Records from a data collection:
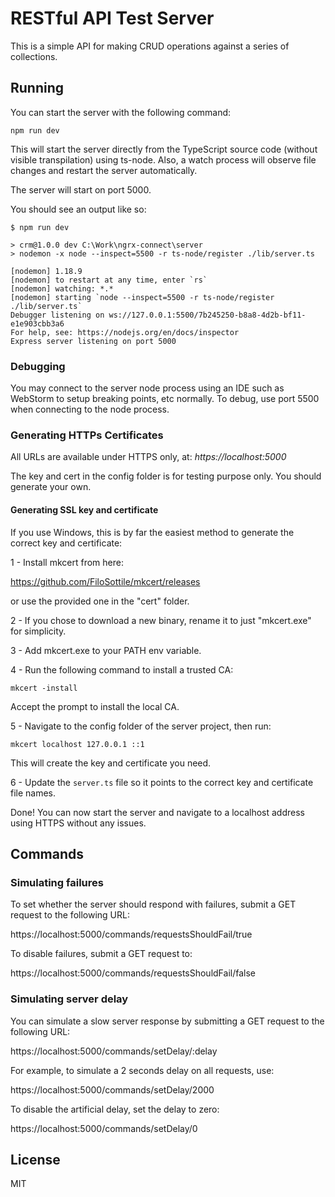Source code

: # RESTful API Test Server

This is a simple API for making CRUD operations against a series of collections.

## Running

You can start the server with the following command:

`npm run dev`

This will start the server directly from the TypeScript source code (without visible transpilation) using ts-node. Also, a watch process will
observe file changes and restart the server automatically.

The server will start on port 5000.

You should see an output like so:

```
$ npm run dev

> crm@1.0.0 dev C:\Work\ngrx-connect\server
> nodemon -x node --inspect=5500 -r ts-node/register ./lib/server.ts

[nodemon] 1.18.9
[nodemon] to restart at any time, enter `rs`
[nodemon] watching: *.*
[nodemon] starting `node --inspect=5500 -r ts-node/register ./lib/server.ts`
Debugger listening on ws://127.0.0.1:5500/7b245250-b8a8-4d2b-bf11-e1e903cbb3a6
For help, see: https://nodejs.org/en/docs/inspector
Express server listening on port 5000
```

### Debugging

You may connect to the server node process using an IDE such as WebStorm to setup breaking points, etc normally. To debug, use port 5500 when
connecting to the node process.

### Generating HTTPs Certificates

All URLs are available under HTTPS only, at: *https://localhost:5000*

The key and cert in the config folder is for testing purpose only. You should generate your own.

#### Generating SSL key and certificate

If you use Windows, this is by far the easiest method to generate the correct key and certificate:

1 - Install mkcert from here:

https://github.com/FiloSottile/mkcert/releases

or use the provided one in the "cert" folder.

2 - If you chose to download a new binary, rename it to just "mkcert.exe" for simplicity.

3 - Add mkcert.exe to your PATH env variable.

4 - Run the following command to install a trusted CA:

`mkcert -install`

Accept the prompt to install the local CA.

5 - Navigate to the config folder of the server project, then run:

`mkcert localhost 127.0.0.1 ::1`

This will create the key and certificate you need.

6 - Update the `server.ts` file so it points to the correct key and certificate file names.

Done! You can now start the server and navigate to a localhost address using HTTPS without any issues.


## Commands

### Simulating failures

To set whether the server should respond with failures, submit a GET request to the following URL:

https://localhost:5000/commands/requestsShouldFail/true

To disable failures, submit a GET request to:

https://localhost:5000/commands/requestsShouldFail/false

### Simulating server delay

You can simulate a slow server response by submitting a GET request to the following URL:

https://localhost:5000/commands/setDelay/:delay

For example, to simulate a 2 seconds delay on all requests, use:

https://localhost:5000/commands/setDelay/2000

To disable the artificial delay, set the delay to zero:

https://localhost:5000/commands/setDelay/0


## License

MIT

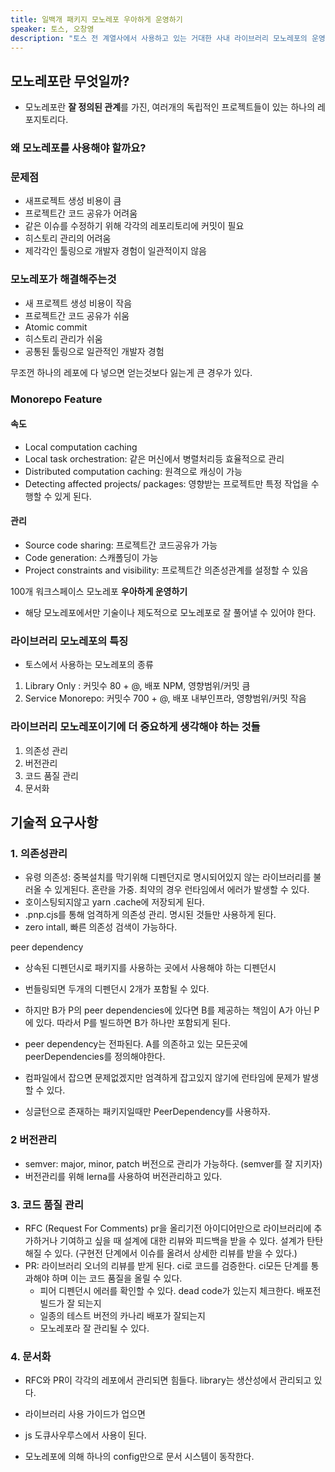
 ```yaml
---
title: 일백개 패키지 모노레포 우아하게 운영하기
speaker: 토스, 오창영
description: "토스 전 계열사에서 사용하고 있는 거대한 사내 라이브러리 모노레포의 운영 경험에 대해 공유합니다."
---
```


## 모노레포란 무엇일까?

- 모노레포란 **잘 정의된 관계**를 가진, 여러개의 독립적인 프로젝트들이 있는 하나의 레포지토리다.

### 왜 모노레포를 사용해야 할까요?

### 문제점
- 새프로젝트 생성 비용이 큼
- 프로젝트간 코드 공유가 어려움
- 같은 이슈를 수정하기 위해 각각의 레포리토리에 커밋이 필요
- 히스토리 관리의 어려움
- 제각각인 툴링으로 개발자 경험이 일관적이지 않음

### 모노레포가 해결해주는것
- 새 프로젝트 생성 비용이 작음
- 프로젝트간 코드 공유가 쉬움
- Atomic commit
- 히스토리 관리가 쉬움
- 공통된 툴링으로 일관적인 개발자 경험

무조껀 하나의 레포에 다 넣으면 얻는것보다 잃는게 큰 경우가 있다.

### Monorepo Feature

#### 속도
- Local computation caching
- Local task orchestration: 같은 머신에서 병렬처리등 효율적으로 관리
- Distributed computation caching: 원격으로 캐싱이 가능
- Detecting affected projects/ packages: 영향받는 프로젝트만 특정 작업을 수행할 수 있게 된다.

#### 관리
- Source code sharing: 프로젝트간 코드공유가 가능
- Code generation: 스캐폴딩이 가능
- Project constraints and visibility: 프로젝트간 의존성관계를 설정할 수 있음

100개 워크스페이스 모노레포 **우아하게 운영하기**

- 해당 모노레포에서만 기술이나 제도적으로 모노레포로 잘 풀어낼 수 있어야 한다.

### 라이브러리 모노레포의 특징

- 토스에서 사용하는 모노레포의 종류

1. Library Only : 커밋수 80 + @, 배포 NPM, 영향범위/커밋 큼
2. Service Monorepo: 커밋수 700 + @, 배포 내부인프라, 영향범위/커밋 작음

### 라이브러리 모노레포이기에 더 중요하게 생각해야 하는 것들

1. 의존성 관리
2. 버전관리
3. 코드 품질 관리
4. 문서화

## 기술적 요구사항

### 1. 의존성관리
- 유령 의존성: 중복설치를 막기위해 디펜던지로 명시되어있지 않는 라이브러리를 불러올 수 있게된다. 혼란을 가중. 최약의 경우 런타임에서 에러가 발생할 수 있다.
- 호이스팅되지않고 yarn .cache에 저장되게 된다.
- .pnp.cjs를 통해 엄격하게 의존성 관리. 명시된 것들만 사용하게 된다.
- zero intall, 빠른 의존성 검색이 가능하다.

peer dependency

- 상속된 디펜던시로 패키지를 사용하는 곳에서 사용해야 하는 디펜던시
- 번들링되면 두개의 디펜던시 2개가 포함될 수 있다.
- 하지만 B가 P의 peer dependencies에 있다면 B를 제공하는 책임이 A가 아닌 P에 있다. 따라서 P를 빌드하면 B가 하나만 포함되게 된다.
- peer dependency는 전파된다. A를 의존하고 있는 모든곳에 peerDependencies를 정의해야한다. 

- 컴파일에서 잡으면 문제없겠지만 엄격하게 잡고있지 않기에 런타임에 문제가 발생할 수 있다.
- 싱글턴으로 존재하는 패키지일때만 PeerDependency를 사용하자.

### 2 버전관리
- semver: major, minor, patch 버전으로 관리가 가능하다. (semver를 잘 지키자)
- 버전관리를 위해 lerna를 사용하여 버전관리하고 있다. 

### 3. 코드 품질 관리
- RFC (Request For Comments) pr을 올리기전 아이디어만으로 라이브러리에 추가하거나 기여하고 싶을 때 설계에 대한 리뷰와 피드백을 받을 수 있다. 설계가 탄탄해질 수 있다. (구현전 단계에서 이슈를 올려서 상세한 리뷰를 받을 수 있다.)
- PR: 라이브러리 오너의 리뷰를 받게 된다. ci로 코드를 검증한다. ci모든 단계를 통과해야 하며 이는 코드 품질을 올릴 수 있다.
  - 피어 디펜던시 에러를 확인할 수 있다. dead code가 있는지 체크한다. 배포전 빌드가 잘 되는지
  - 일종의 테스트 버전의 카나리 배포가 잘되는지
  - 모노레포라 잘 관리될 수 있다.

### 4. 문서화
- RFC와 PR이 각각의 레포에서 관리되면 힘들다. library는 생산성에서 관리되고 있다.
- 라이브러리 사용 가이드가 업으면
- js 도큐사우루스에서 사용이 된다.

- 모노레포에 의해 하나의 config만으로 문서 시스템이 동작한다.



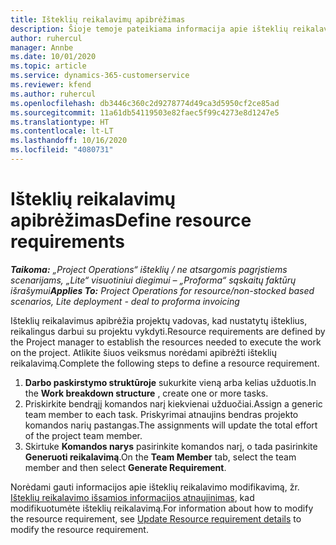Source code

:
 ```yaml
---
title: Išteklių reikalavimų apibrėžimas
description: Šioje temoje pateikiama informacija apie išteklių reikalavimo informacijos apibrėžimą.
author: ruhercul
manager: Annbe
ms.date: 10/01/2020
ms.topic: article
ms.service: dynamics-365-customerservice
ms.reviewer: kfend
ms.author: ruhercul
ms.openlocfilehash: db3446c360c2d9278774d49ca3d5950cf2ce85ad
ms.sourcegitcommit: 11a61db54119503e82faec5f99c4273e8d1247e5
ms.translationtype: HT
ms.contentlocale: lt-LT
ms.lasthandoff: 10/16/2020
ms.locfileid: "4080731"
---
```

# <a name="define-resource-requirements"></a><span data-ttu-id="989ce-103">Išteklių reikalavimų apibrėžimas</span><span class="sxs-lookup"><span data-stu-id="989ce-103">Define resource requirements</span></span>

<span data-ttu-id="989ce-104">_**Taikoma:** „Project Operations“ išteklių / ne atsargomis pagrįstiems scenarijams, „Lite“ visuotiniui diegimui – „Proforma“ sąskaitų faktūrų išrašymui_</span><span class="sxs-lookup"><span data-stu-id="989ce-104">_**Applies To:** Project Operations for resource/non-stocked based scenarios, Lite deployment - deal to proforma invoicing_</span></span>

<span data-ttu-id="989ce-105">Išteklių reikalavimus apibrėžia projektų vadovas, kad nustatytų išteklius, reikalingus darbui su projektu vykdyti.</span><span class="sxs-lookup"><span data-stu-id="989ce-105">Resource requirements are defined by the Project manager to establish the resources needed to execute the work on the project.</span></span> <span data-ttu-id="989ce-106">Atlikite šiuos veiksmus norėdami apibrėžti išteklių reikalavimą.</span><span class="sxs-lookup"><span data-stu-id="989ce-106">Complete the following steps to define a resource requirement.</span></span>

1.  <span data-ttu-id="989ce-107">**Darbo paskirstymo struktūroje** sukurkite vieną arba kelias užduotis.</span><span class="sxs-lookup"><span data-stu-id="989ce-107">In the **Work breakdown structure** , create one or more tasks.</span></span>
2.  <span data-ttu-id="989ce-108">Priskirkite bendrąjį komandos narį kiekvienai užduočiai.</span><span class="sxs-lookup"><span data-stu-id="989ce-108">Assign a generic team member to each task.</span></span> <span data-ttu-id="989ce-109">Priskyrimai atnaujins bendras projekto komandos narių pastangas.</span><span class="sxs-lookup"><span data-stu-id="989ce-109">The assignments will update the total effort of the project team member.</span></span>
3.  <span data-ttu-id="989ce-110">Skirtuke **Komandos narys** pasirinkite komandos narį, o tada pasirinkite **Generuoti reikalavimą**.</span><span class="sxs-lookup"><span data-stu-id="989ce-110">On the **Team Member** tab, select the team member and then select **Generate Requirement**.</span></span>

<span data-ttu-id="989ce-111">Norėdami gauti informacijos apie išteklių reikalavimo modifikavimą, žr. [Išteklių reikalavimo išsamios informacijos atnaujinimas](define-resource-requirements.md), kad modifikuotumėte išteklių reikalavimą.</span><span class="sxs-lookup"><span data-stu-id="989ce-111">For information about how to modify the resource requirement, see [Update Resource requirement details](define-resource-requirements.md) to modify the resource requirement.</span></span>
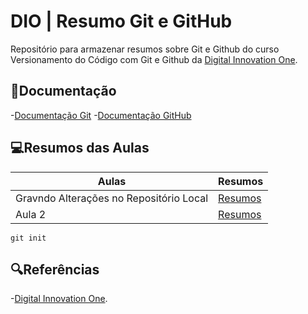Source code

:# DIO | Resumo Git e GitHub

Repositório para armazenar resumos sobre Git e Github do curso Versionamento do Código com Git e Github da [Digital Innovation One](https://www.dio.me).

## 📃Documentação
-[Documentação Git](https://git-scm.com/doc)
-[Documentação GitHub](https://docs.github.com/)

## 💻Resumos das Aulas

| Aulas | Resumos |
|-------|---------|
| Gravndo Alterações no Repositório Local | [Resumos]() |
| Aula 2 |[Resumos]() |


```
git init
```

## 🔍Referências
-[Digital Innovation One]().

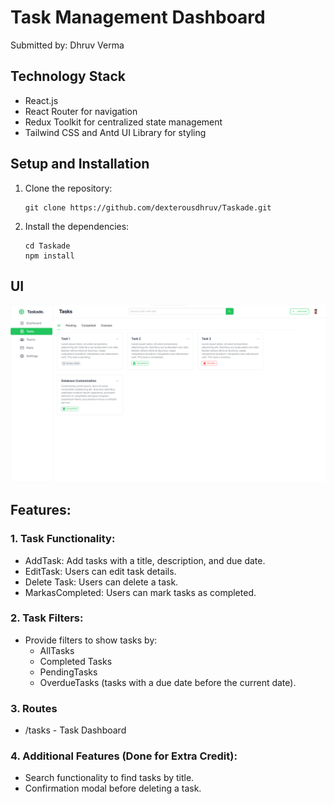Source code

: 
# Task Management Dashboard
  Submitted by: Dhruv Verma

## Technology Stack

- React.js
- React Router for navigation
- Redux Toolkit for centralized state management
- Tailwind CSS and Antd UI Library for styling


## Setup and Installation

1. Clone the repository:
   ```
   git clone https://github.com/dexterousdhruv/Taskade.git
   ```

2. Install the dependencies:
   ```
   cd Taskade
   npm install
   ```


## UI
![Taskade](/public/UI.png)

## Features:
 ### 1. Task Functionality:
 - AddTask: Add tasks with a title, description, and due date.
 - EditTask: Users can edit task details.
 - Delete Task: Users can delete a task.
 - MarkasCompleted: Users can mark tasks as completed.

 ### 2. Task Filters:
 - Provide filters to show tasks by:
   - AllTasks
   - Completed Tasks
   - PendingTasks
   - OverdueTasks (tasks with a due date before the current date).

### 3. Routes
 - /tasks - Task Dashboard

### 4. Additional Features (Done for Extra Credit):
 - Search functionality to find tasks by title.
 - Confirmation modal before deleting a task.

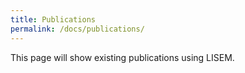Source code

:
 ```yaml
---
title: Publications
permalink: /docs/publications/
---
```


This page will show existing publications using LISEM.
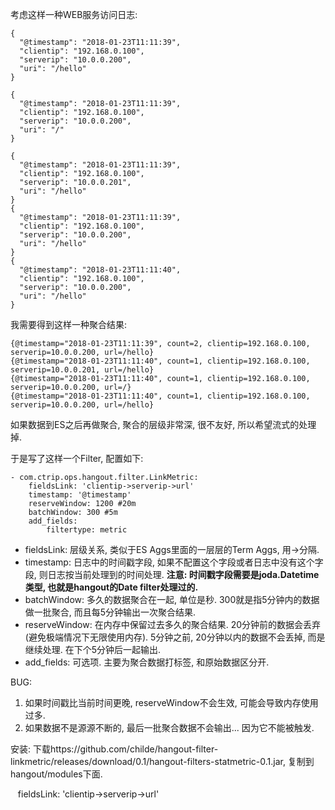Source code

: 考虑这样一种WEB服务访问日志:
```
{
  "@timestamp": "2018-01-23T11:11:39",
  "clientip": "192.168.0.100",
  "serverip": "10.0.0.200",
  "uri": "/hello"
}

{
  "@timestamp": "2018-01-23T11:11:39",
  "clientip": "192.168.0.100",
  "serverip": "10.0.0.200",
  "uri": "/"
}

{
  "@timestamp": "2018-01-23T11:11:39",
  "clientip": "192.168.0.100",
  "serverip": "10.0.0.201",
  "uri": "/hello"
}
{
  "@timestamp": "2018-01-23T11:11:39",
  "clientip": "192.168.0.100",
  "serverip": "10.0.0.200",
  "uri": "/hello"
}
{
  "@timestamp": "2018-01-23T11:11:40",
  "clientip": "192.168.0.100",
  "serverip": "10.0.0.200",
  "uri": "/hello"
}
```

我需要得到这样一种聚合结果:
```
{@timestamp="2018-01-23T11:11:39", count=2, clientip=192.168.0.100, serverip=10.0.0.200, url=/hello}
{@timestamp="2018-01-23T11:11:40", count=1, clientip=192.168.0.100, serverip=10.0.0.201, url=/hello}
{@timestamp="2018-01-23T11:11:40", count=1, clientip=192.168.0.100, serverip=10.0.0.200, url=/}
{@timestamp="2018-01-23T11:11:40", count=1, clientip=192.168.0.100, serverip=10.0.0.200, url=/hello}
```

如果数据到ES之后再做聚合, 聚合的层级非常深, 很不友好, 所以希望流式的处理掉.

于是写了这样一个Filter, 配置如下:

```
- com.ctrip.ops.hangout.filter.LinkMetric:
    fieldsLink: 'clientip->serverip->url'
    timestamp: '@timestamp'
    reserveWindow: 1200 #20m
    batchWindow: 300 #5m
    add_fields:
        filtertype: metric
```

- fieldsLink: 层级关系, 类似于ES Aggs里面的一层层的Term Aggs, 用->分隔.
- timestamp: 日志中的时间戳字段, 如果不配置这个字段或者日志中没有这个字段, 则日志按当前处理到的时间处理.  **注意: 时间戳字段需要是joda.Datetime 类型, 也就是hangout的Date filter处理过的.**
- batchWindow: 多久的数据聚合在一起, 单位是秒. 300就是指5分钟内的数据做一批聚合, 而且每5分钟输出一次聚合结果.
- reserveWindow: 在内存中保留过去多久的聚合结果. 20分钟前的数据会丢弃(避免极端情况下无限使用内存).  5分钟之前, 20分钟以内的数据不会丢掉, 而是继续处理. 在下个5分钟后一起输出.
- add_fields: 可选项. 主要为聚合数据打标签, 和原始数据区分开.

BUG: 
1. 如果时间戳比当前时间更晚, reserveWindow不会生效, 可能会导致内存使用过多.
2. 如果数据不是源源不断的, 最后一批聚合数据不会输出... 因为它不能被触发.

安装:
下载https://github.com/childe/hangout-filter-linkmetric/releases/download/0.1/hangout-filters-statmetric-0.1.jar, 复制到hangout/modules下面.

    fieldsLink: 'clientip->serverip->url'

## TASK PROMPT
Begin at the first line of the records. Print every line through the one containing "All URLs are" exactly, but skip the pictures.

## OUTPUT BELOW
Source code

: # RESTful API Test Server

This is a simple API for making CRUD operations against a series of collections.

## Running

You can start the server with the following command:

`npm run dev`

This will start the server directly from the TypeScript source code (without visible transpilation) using ts-node. Also, a watch process will
observe file changes and restart the server automatically.

The server will start on port 5000.

You should see an output like so:

```
$ npm run dev

> crm@1.0.0 dev C:\Work\ngrx-connect\server
> nodemon -x node --inspect=5500 -r ts-node/register ./lib/server.ts

[nodemon] 1.18.9
[nodemon] to restart at any time, enter `rs`
[nodemon] watching: *.*
[nodemon] starting `node --inspect=5500 -r ts-node/register ./lib/server.ts`
Debugger listening on ws://127.0.0.1:5500/7b245250-b8a8-4d2b-bf11-e1e903cbb3a6
For help, see: https://nodejs.org/en/docs/inspector
Express server listening on port 5000
```

### Debugging

You may connect to the server node process using an IDE such as WebStorm to setup breaking points, etc normally. To debug, use port 5500 when
connecting to the node process.

### Generating HTTPs Certificates

All URLs are available under HTTPS only, at: *https://localhost:5000*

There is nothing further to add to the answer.